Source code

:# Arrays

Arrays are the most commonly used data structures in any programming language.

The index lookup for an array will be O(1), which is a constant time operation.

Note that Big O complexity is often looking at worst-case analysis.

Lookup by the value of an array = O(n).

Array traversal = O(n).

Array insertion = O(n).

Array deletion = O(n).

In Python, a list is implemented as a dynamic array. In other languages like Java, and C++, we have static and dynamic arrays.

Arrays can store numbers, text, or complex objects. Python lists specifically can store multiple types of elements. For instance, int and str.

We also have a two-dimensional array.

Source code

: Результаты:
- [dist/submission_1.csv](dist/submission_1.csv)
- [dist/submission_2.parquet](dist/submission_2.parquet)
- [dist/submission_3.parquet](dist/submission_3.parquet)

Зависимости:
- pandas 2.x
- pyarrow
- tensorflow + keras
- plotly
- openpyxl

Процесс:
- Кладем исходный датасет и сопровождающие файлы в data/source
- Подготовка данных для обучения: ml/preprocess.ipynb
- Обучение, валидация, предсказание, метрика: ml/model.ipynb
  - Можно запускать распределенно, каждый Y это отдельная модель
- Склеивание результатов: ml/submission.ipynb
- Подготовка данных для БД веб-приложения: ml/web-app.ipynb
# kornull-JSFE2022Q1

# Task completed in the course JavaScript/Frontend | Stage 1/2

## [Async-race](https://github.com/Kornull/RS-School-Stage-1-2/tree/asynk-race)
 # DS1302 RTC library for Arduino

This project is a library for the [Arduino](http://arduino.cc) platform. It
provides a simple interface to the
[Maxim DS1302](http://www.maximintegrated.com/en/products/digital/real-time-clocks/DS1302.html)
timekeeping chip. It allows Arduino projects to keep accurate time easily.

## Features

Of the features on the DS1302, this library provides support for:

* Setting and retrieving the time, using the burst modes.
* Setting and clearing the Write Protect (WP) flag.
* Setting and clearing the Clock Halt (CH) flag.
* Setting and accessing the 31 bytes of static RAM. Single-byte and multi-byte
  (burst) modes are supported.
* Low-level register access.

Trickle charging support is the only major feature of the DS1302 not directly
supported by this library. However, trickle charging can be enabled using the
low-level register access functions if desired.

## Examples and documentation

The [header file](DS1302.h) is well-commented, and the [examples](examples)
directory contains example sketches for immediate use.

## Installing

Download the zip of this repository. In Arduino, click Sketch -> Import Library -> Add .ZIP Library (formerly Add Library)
★ ★ ★ ★
Your answer should consist of the lines from the line with "Note that Big" to the line with "- Можно запускать" above, repeated exactly, both ends included.

Note that Big O complexity is often looking at worst-case analysis.

Lookup by the value of an array = O(n).

Array traversal = O(n).

Array insertion = O(n).

Array deletion = O(n).

In Python, a list is implemented as a dynamic array. In other languages like Java, and C++, we have static and dynamic arrays.

Arrays can store numbers, text, or complex objects. Python lists specifically can store multiple types of elements. For instance, int and str.

We also have a two-dimensional array.

Source code

: Результаты:
- [dist/submission_1.csv](dist/submission_1.csv)
- [dist/submission_2.parquet](dist/submission_2.parquet)
- [dist/submission_3.parquet](dist/submission_3.parquet)

Зависимости:
- pandas 2.x
- pyarrow
- tensorflow + keras
- plotly
- openpyxl

Процесс:
- Кладем исходный датасет и сопровождающие файлы в data/source
- Подготовка данных для обучения: ml/preprocess.ipynb
- Обучение, валидация, предсказание, метрика: ml/model.ipynb
  - Можно запускать распределенно, каждый Y это отдельная модель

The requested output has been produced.